I’m not going to store up humiliation for myself by posting predictions or New Year’s resolutions for ’09, but from where I’m sitting, I’d say the big theme will be Less. And I’m not being entirely pessimistic.
It goes more or less without saying that we’ll all be working smarter and leaner, assuming fewer staff, smaller budgets and tougher economic conditions. In the wider economy, social media is likely to either become very popular (cheap, flexible, in-house) or else feel like a good candidate for the chop (low-reach, frivolous, a distraction, laborious). We’re still on an upward demand curve here.
Early in the year, I’ll be moving to a slightly different role at work, leading online and offline engagement, covering a quite a bit more ground with only a slightly bigger team. So unless we want to abandon our work-life balance once and for all, we’re going to need to get a whole lot more selective, focussed and networked in 2009. Three big things on my list are:
Technology-enabled participation: we’ve done wikis, blogs and even widgets. We’ve talked a lot about consultation, and concluded the whole policy development process needs fixing.
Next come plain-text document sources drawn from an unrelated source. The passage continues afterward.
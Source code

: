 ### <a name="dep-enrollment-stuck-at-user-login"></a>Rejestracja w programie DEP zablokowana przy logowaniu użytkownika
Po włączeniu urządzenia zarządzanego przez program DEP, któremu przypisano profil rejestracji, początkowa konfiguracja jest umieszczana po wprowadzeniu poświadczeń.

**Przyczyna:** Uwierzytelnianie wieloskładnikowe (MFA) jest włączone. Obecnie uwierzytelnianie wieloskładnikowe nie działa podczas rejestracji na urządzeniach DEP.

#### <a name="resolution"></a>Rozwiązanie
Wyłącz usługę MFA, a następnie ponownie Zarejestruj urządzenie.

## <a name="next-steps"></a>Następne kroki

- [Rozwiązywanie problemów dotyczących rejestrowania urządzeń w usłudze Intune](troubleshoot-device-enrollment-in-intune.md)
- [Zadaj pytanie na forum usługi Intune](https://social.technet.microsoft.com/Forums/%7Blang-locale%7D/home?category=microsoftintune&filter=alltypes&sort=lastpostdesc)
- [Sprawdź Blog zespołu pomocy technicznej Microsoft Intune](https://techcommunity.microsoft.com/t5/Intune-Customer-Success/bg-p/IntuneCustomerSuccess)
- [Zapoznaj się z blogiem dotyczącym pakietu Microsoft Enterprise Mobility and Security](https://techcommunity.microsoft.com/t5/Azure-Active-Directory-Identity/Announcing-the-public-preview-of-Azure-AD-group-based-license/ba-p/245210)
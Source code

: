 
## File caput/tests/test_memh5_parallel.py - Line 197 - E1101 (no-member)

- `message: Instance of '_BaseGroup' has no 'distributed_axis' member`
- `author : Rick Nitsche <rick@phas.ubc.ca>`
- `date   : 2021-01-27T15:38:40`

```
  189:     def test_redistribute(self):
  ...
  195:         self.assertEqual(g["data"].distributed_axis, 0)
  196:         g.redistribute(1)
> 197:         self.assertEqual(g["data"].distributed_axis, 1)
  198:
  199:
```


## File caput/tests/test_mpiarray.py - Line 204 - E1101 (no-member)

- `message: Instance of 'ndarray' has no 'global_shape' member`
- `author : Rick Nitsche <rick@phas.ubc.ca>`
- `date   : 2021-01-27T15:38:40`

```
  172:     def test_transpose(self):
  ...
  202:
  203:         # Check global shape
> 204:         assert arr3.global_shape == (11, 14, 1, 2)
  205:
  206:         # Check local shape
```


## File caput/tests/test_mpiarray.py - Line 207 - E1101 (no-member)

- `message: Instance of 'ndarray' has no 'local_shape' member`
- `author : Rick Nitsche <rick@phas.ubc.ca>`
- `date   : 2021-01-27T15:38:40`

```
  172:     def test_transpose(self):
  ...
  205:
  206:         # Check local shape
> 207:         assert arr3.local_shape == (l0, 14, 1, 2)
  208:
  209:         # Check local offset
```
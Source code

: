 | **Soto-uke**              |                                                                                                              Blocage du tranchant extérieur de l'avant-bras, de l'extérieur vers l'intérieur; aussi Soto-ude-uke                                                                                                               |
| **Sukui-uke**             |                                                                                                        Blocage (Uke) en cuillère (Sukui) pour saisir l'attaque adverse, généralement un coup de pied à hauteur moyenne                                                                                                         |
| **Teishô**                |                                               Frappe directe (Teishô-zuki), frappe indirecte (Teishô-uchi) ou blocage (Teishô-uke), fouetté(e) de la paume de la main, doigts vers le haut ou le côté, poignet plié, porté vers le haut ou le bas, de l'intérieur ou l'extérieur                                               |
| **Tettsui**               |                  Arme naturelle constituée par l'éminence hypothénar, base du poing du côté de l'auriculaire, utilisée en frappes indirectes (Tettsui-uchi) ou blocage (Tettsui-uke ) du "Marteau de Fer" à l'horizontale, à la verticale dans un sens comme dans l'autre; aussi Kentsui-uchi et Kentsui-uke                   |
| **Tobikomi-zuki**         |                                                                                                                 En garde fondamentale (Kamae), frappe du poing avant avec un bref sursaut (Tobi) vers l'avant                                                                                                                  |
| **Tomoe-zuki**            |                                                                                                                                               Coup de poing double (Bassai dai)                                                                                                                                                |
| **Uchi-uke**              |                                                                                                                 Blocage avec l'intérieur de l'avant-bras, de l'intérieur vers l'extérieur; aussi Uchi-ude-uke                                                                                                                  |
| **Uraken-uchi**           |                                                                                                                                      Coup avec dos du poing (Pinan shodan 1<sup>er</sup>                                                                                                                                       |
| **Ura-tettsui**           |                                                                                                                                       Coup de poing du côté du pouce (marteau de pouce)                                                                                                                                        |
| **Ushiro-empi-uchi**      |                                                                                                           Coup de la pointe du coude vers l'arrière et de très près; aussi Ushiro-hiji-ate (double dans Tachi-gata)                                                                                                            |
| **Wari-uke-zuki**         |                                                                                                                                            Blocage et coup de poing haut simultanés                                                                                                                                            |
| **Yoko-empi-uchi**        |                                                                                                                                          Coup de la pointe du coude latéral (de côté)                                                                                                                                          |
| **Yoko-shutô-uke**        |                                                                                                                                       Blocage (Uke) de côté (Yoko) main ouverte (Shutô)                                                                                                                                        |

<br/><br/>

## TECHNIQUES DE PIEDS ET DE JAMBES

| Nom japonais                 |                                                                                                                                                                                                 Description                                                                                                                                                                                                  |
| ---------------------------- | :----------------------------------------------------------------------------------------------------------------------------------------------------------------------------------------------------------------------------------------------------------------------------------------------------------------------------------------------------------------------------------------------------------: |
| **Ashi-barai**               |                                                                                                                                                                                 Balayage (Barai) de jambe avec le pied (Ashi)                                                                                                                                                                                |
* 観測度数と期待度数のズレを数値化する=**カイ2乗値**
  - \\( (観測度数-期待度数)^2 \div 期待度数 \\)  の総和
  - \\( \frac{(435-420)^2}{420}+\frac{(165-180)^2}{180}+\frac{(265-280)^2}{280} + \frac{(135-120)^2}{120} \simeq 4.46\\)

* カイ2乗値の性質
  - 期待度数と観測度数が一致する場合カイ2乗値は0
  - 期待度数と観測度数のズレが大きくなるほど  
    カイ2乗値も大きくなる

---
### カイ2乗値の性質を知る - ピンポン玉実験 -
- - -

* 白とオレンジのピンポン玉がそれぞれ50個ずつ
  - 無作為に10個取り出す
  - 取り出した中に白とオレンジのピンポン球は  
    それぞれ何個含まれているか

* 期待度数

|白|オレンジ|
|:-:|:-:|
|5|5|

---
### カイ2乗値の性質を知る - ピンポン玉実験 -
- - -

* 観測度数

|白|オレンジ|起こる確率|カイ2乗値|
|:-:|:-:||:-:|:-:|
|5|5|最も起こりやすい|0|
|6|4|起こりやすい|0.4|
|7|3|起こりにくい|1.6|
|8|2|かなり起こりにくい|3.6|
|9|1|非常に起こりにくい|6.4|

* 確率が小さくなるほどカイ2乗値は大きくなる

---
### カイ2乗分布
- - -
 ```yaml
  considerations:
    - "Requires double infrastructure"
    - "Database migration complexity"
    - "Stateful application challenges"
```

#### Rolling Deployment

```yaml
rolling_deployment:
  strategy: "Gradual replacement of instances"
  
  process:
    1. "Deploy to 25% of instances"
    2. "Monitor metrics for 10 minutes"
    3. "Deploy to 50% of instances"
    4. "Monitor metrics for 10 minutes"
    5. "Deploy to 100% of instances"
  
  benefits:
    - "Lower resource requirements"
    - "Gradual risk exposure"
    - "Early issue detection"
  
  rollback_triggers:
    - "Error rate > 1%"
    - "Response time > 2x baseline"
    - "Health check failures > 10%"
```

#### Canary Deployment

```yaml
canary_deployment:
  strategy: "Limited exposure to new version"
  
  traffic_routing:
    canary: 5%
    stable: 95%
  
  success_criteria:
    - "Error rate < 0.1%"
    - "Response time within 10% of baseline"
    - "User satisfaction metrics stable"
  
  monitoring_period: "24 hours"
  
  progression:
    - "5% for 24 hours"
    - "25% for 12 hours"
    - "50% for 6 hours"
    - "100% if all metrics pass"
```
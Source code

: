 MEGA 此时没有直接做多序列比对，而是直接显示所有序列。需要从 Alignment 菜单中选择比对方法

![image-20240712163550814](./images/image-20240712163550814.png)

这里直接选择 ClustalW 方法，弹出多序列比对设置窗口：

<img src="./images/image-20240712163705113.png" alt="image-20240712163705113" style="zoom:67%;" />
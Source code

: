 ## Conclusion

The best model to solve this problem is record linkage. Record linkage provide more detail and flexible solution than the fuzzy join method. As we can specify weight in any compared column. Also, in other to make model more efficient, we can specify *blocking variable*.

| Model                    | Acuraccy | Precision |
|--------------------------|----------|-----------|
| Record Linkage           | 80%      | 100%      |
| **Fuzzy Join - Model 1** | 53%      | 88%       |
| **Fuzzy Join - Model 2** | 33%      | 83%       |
So in the year ahead, I’ll be putting the emphasis on participation rather than technology, not just in terms of formal, government-led consultation, but also using technology and good old-fashioned social skills which civil servants surely have, to draw on customer feedback, generate ideas and design solutions with help from outside the organisation. Maybe we’ll work on fewer projects, but have a wider perspective on the ones we really push.
Skills for engagement: plenty of folk have identified that we need a cultural shift in government in order to reap the benefits of technology-enabled collaboration. There’s only so much change that social media evangelists can deliver by themselves; we need to get more of our interested colleagues doing it for themselves. We need to act more like digital mentors within government, and also helping colleagues to blend online and offline techniques effectively. This has always been important, but in practice it’s often easy to slip into trying to deliver exciting new projects rather than coach and support colleagues in the more basic stuff.
The power of networks: if we’re really going to change how government works, we need to get a lot more people involved in the process of change, both from inside and out. So the things which tended to slip off the to-do list in 2008 – like working more closely with interesting folk in our partner organisations, sharing more of our tools and techniques in public, and using those networks to help solve problems – are going to be more important this year if we’re going to cope with requests to scale up our work and its impact.
We’ll need help from smart agencies, trainers and freelancers to make all this happen, so if you think you can help, please get in touch, with me or with COI.
It’s sad to see pioneers like Whitehall Webby hand back their Sheriff’s badge and head off West – I’ll miss having one of the first great innovators in this space round the corner. But having spent nearly a year on the inside now in my current organisation, I wouldn’t trade the opportunity of being a government webby here for a freelance job anytime soon. Insatiable, infuriating, at times insane – the bottom line is that it’s the best job I’ve ever had. And in 2009, it’s going to get a lot more exciting.